Politisasi Islam dalam Transisi Demokrasi : Tantangan baru bagi gerakan perempuan di Indonesia
Sri Wiyanti Eddyono
Consultancy, Research and Education for Social Transformative (SCN‐CREST)
28 Juli 2010
ABSTRAKSI
Paper ini ingin menujukkan bahwa politisasi Islam selama masa transisi telah berkembang sangat cepat melalui sistem hukum di Indonesia. Beberapa studi telah menunjukkan bahwa politisasi islam masuk melalui berbagai peraturan di tingkat lokal di berbagai propinsi di Indonesia. Penulis menemukan bahwa tidak saja dalam peraturan‐peraturan di tingkat daerah, namun, politisasi islam telah masuk dan berpenetrasi melalui berbagai hukum nasional dalam bidang ekonomi (Bank Sharia dan pengaturan tentang waris), sosial (wakaf dan zakat) dan politik (hukum kriminal melalui UU Pornografi). Tiga putusan Mahkamah Konstitusi dan dua Putusan Mahkamah Agung telah pula menunjukkan bahwa politisasi islam sangat dekat dan bahkan sudah masuk pada sistem peradilan di Indonesia.

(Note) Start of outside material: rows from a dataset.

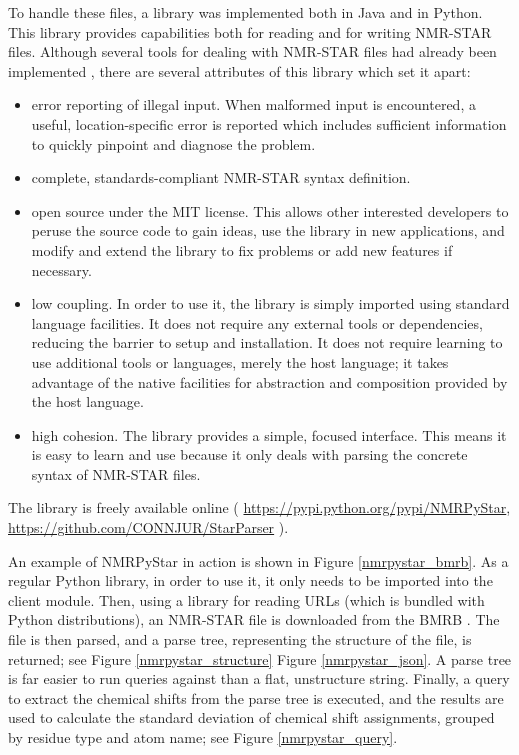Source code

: To handle these files, a library was implemented both in Java 
\cite{fenwick2013} and in Python.  This library provides capabilities both
for reading and for writing NMR-STAR files.  Although several tools for
dealing with NMR-STAR files had already been implemented \cite{ccpn, bmrb},
there are several attributes of this library which set it apart:
\begin{itemize}
  \item error reporting of illegal input.  When malformed input is encountered,
    a useful, location-specific error is reported which includes sufficient
    information to quickly pinpoint and diagnose the problem.
  \item complete, standards-compliant NMR-STAR syntax definition.
  \item open source under the MIT license.  This allows other interested 
    developers to peruse the source code to gain ideas, use the library in
    new applications, and modify and extend the library to fix problems or
    add new features if necessary.
  \item low coupling.  In order to use it, the library is simply imported 
    using standard language facilities.  It does not require any external tools
    or dependencies, reducing the barrier to setup and installation.  It does
    not require learning to use additional tools or languages, merely the 
    host language; it takes advantage of the native facilities for abstraction
    and composition provided by the host language.
  \item high cohesion.  The library provides a simple, focused interface.
    This means it is easy to learn and use because it only deals with parsing
    the concrete syntax of NMR-STAR files.
\end{itemize}
The library is freely available online (
\url{https://pypi.python.org/pypi/NMRPyStar}, 
\url{https://github.com/CONNJUR/StarParser}
).

An example of NMRPyStar in action is shown in Figure \ref{nmrpystar_bmrb}.
As a regular Python library, in order to use it, it only needs to be 
imported into the client module.  Then, using a library for reading URLs
(which is bundled with Python distributions), an NMR-STAR file is downloaded
from the BMRB \cite{bmrb}.  The file is then parsed, and a parse tree, 
representing the structure of the file, is returned; see 
Figure \ref{nmrpystar_structure} Figure \ref{nmrpystar_json}.  
A parse tree is far easier to run queries against than a flat,
unstructure string.  Finally, a query to extract the chemical shifts
from the parse tree is executed, and the results are used to calculate the
standard deviation of chemical shift assignments, grouped by residue type
and atom name; see Figure \ref{nmrpystar_query}.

This document is an output of the Research Programme Consortium on Women’s Empowerment in Muslim Contexts' project funded by UK aid from the UK Department for International Development (DFID) for the benefit of developing countries. The views expressed are not necessarily those of DFID.
...
Penutup
Politisasi Islam sudah tidak dapat diabaikan lagi. Sebelumnya berbagai fokus perhatian masyarakat sipil dan insitutusi HAM ada pada penerbitan peraturanperaturan di tingkat daerah yang menggunakan nilai-nilai agama. Tak banyak yang menyadari bahwa politisasi islam telah masuk dalam bidang hukum ekonomi dan sosial, dan baru menjadi perhatian publik ketika menyentuh wilayah hukum kriminal. Sementara di tingkat peradilan yang memiliki wewenang untuk judicial review pun tidak lepas dari kepentingan ini. Mahkamah Konsitusi bahkan sangat jelas meletakkan posisi lembaga tersebut dalam diskursus agama dan Negara. Mahkamah Konstitusi telah menyebutkan bahwa nilai-nilai agama adalah sahih menjadi dasar dari pembentukan hukum nasional. Mahkamah Konsitusi memang menggunakan tameng Konstitusi, namun berbagai pendapat yang dipakai adalah pendapat yang mendikotomikan antara Barat dan non barat, dan meletakkan Indonesia sebagai non barat, sebuah argumentasi klasik yang selalu dipakai oleh mereka yang kontra terhadap HAM, dengan alasan partikularitas. Sementara Mahkamah Agung meski tidak secara jelas menyampaikan argumentasinya, tetap mengikuti arus besar, menguatkan Perda-perda yang disandarkan pada nilai-nilai agama dan moralitas.